_Stored data_.
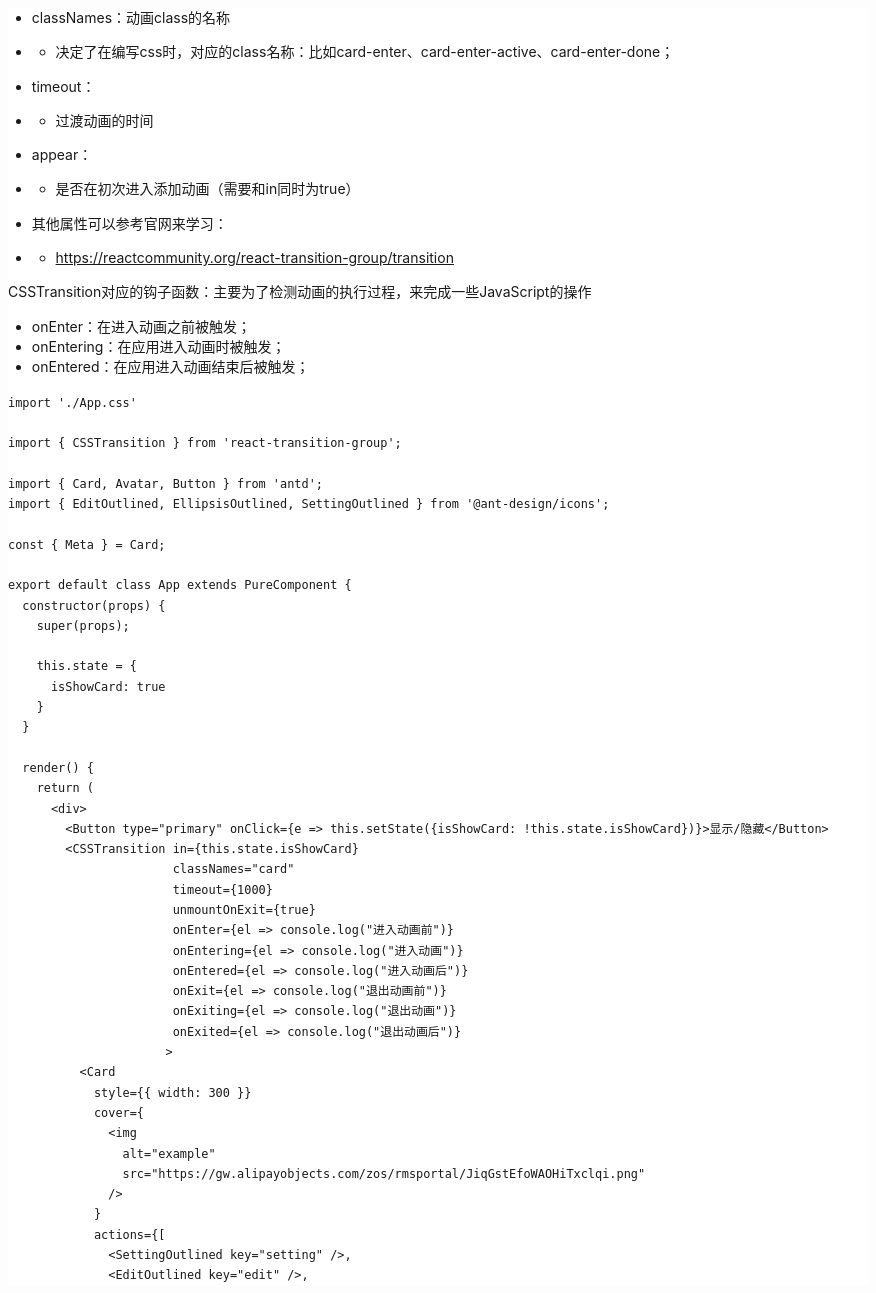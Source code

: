 - classNames：动画class的名称

- - 决定了在编写css时，对应的class名称：比如card-enter、card-enter-active、card-enter-done；

- timeout：

- - 过渡动画的时间

- appear：

- - 是否在初次进入添加动画（需要和in同时为true）

- 其他属性可以参考官网来学习：

- - https://reactcommunity.org/react-transition-group/transition

CSSTransition对应的钩子函数：主要为了检测动画的执行过程，来完成一些JavaScript的操作

- onEnter：在进入动画之前被触发；
- onEntering：在应用进入动画时被触发；
- onEntered：在应用进入动画结束后被触发；

```
import './App.css'

import { CSSTransition } from 'react-transition-group';

import { Card, Avatar, Button } from 'antd';
import { EditOutlined, EllipsisOutlined, SettingOutlined } from '@ant-design/icons';

const { Meta } = Card;

export default class App extends PureComponent {
  constructor(props) {
    super(props);

    this.state = {
      isShowCard: true
    }
  }

  render() {
    return (
      <div>
        <Button type="primary" onClick={e => this.setState({isShowCard: !this.state.isShowCard})}>显示/隐藏</Button>
        <CSSTransition in={this.state.isShowCard}
                       classNames="card"
                       timeout={1000}
                       unmountOnExit={true}
                       onEnter={el => console.log("进入动画前")}
                       onEntering={el => console.log("进入动画")}
                       onEntered={el => console.log("进入动画后")}
                       onExit={el => console.log("退出动画前")}
                       onExiting={el => console.log("退出动画")}
                       onExited={el => console.log("退出动画后")}
                      >
          <Card
            style={{ width: 300 }}
            cover={
              <img
                alt="example"
                src="https://gw.alipayobjects.com/zos/rmsportal/JiqGstEfoWAOHiTxclqi.png"
              />
            }
            actions={[
              <SettingOutlined key="setting" />,
              <EditOutlined key="edit" />,
```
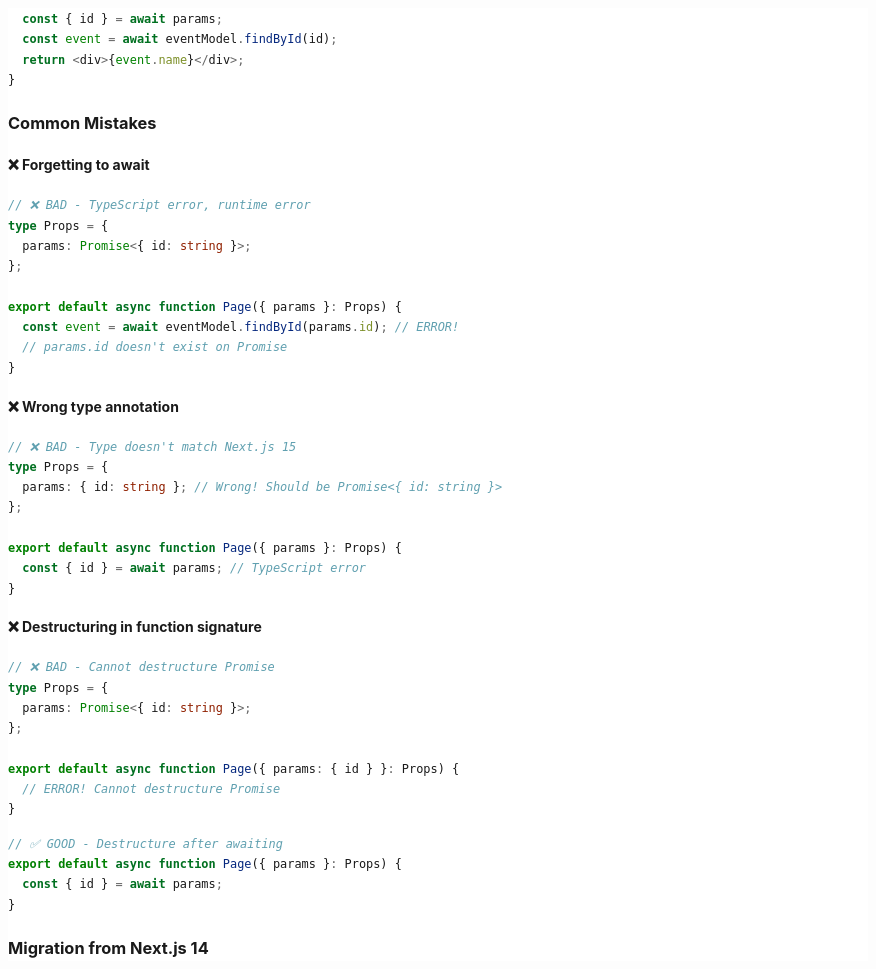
 ```typescript
  const { id } = await params;
  const event = await eventModel.findById(id);
  return <div>{event.name}</div>;
}
```

### Common Mistakes

#### ❌ Forgetting to await
```typescript
// ❌ BAD - TypeScript error, runtime error
type Props = {
  params: Promise<{ id: string }>;
};

export default async function Page({ params }: Props) {
  const event = await eventModel.findById(params.id); // ERROR!
  // params.id doesn't exist on Promise
}
```

#### ❌ Wrong type annotation
```typescript
// ❌ BAD - Type doesn't match Next.js 15
type Props = {
  params: { id: string }; // Wrong! Should be Promise<{ id: string }>
};

export default async function Page({ params }: Props) {
  const { id } = await params; // TypeScript error
}
```

#### ❌ Destructuring in function signature
```typescript
// ❌ BAD - Cannot destructure Promise
type Props = {
  params: Promise<{ id: string }>;
};

export default async function Page({ params: { id } }: Props) {
  // ERROR! Cannot destructure Promise
}
```

```typescript
// ✅ GOOD - Destructure after awaiting
export default async function Page({ params }: Props) {
  const { id } = await params;
}
```

### Migration from Next.js 14
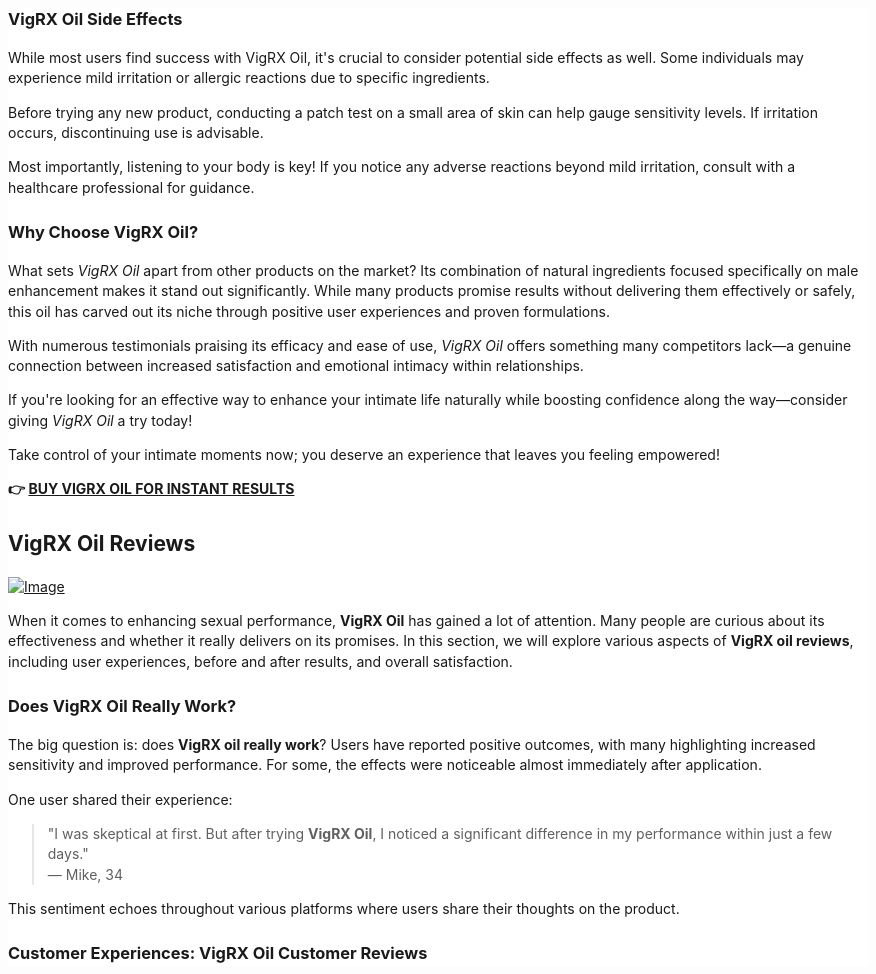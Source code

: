 ### VigRX Oil Side Effects

While most users find success with VigRX Oil, it's crucial to consider potential side effects as well. Some individuals may experience mild irritation or allergic reactions due to specific ingredients.

Before trying any new product, conducting a patch test on a small area of skin can help gauge sensitivity levels. If irritation occurs, discontinuing use is advisable.

Most importantly, listening to your body is key! If you notice any adverse reactions beyond mild irritation, consult with a healthcare professional for guidance.

### Why Choose VigRX Oil?

What sets *VigRX Oil* apart from other products on the market? Its combination of natural ingredients focused specifically on male enhancement makes it stand out significantly. While many products promise results without delivering them effectively or safely, this oil has carved out its niche through positive user experiences and proven formulations.

With numerous testimonials praising its efficacy and ease of use, *VigRX Oil* offers something many competitors lack—a genuine connection between increased satisfaction and emotional intimacy within relationships.

If you're looking for an effective way to enhance your intimate life naturally while boosting confidence along the way—consider giving *VigRX Oil* a try today!

Take control of your intimate moments now; you deserve an experience that leaves you feeling empowered!



**👉 [BUY VIGRX OIL FOR INSTANT RESULTS](https://gchaffi.com/aD1nJ3Br)**

## VigRX Oil Reviews

[![Image](https://www2.sellhealth.com/2/vigoiltext2.gif)](https://gchaffi.com/aD1nJ3Br)

When it comes to enhancing sexual performance, **VigRX Oil** has gained a lot of attention. Many people are curious about its effectiveness and whether it really delivers on its promises. In this section, we will explore various aspects of **VigRX oil reviews**, including user experiences, before and after results, and overall satisfaction.

### Does VigRX Oil Really Work?

The big question is: does **VigRX oil really work**? Users have reported positive outcomes, with many highlighting increased sensitivity and improved performance. For some, the effects were noticeable almost immediately after application. 

One user shared their experience:

> "I was skeptical at first. But after trying **VigRX Oil**, I noticed a significant difference in my performance within just a few days."  
> — Mike, 34

This sentiment echoes throughout various platforms where users share their thoughts on the product.

### Customer Experiences: VigRX Oil Customer Reviews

_WHAT THE TASK REQUIRES_. Go through the records above and, whenever a line includes the word "sensitivity", copy it.

_TASK ANSWER_.
Before trying any new product, conducting a patch test on a small area of skin can help gauge sensitivity levels. If irritation occurs, discontinuing use is advisable.
The big question is: does **VigRX oil really work**? Users have reported positive outcomes, with many highlighting increased sensitivity and improved performance. For some, the effects were noticeable almost immediately after application. 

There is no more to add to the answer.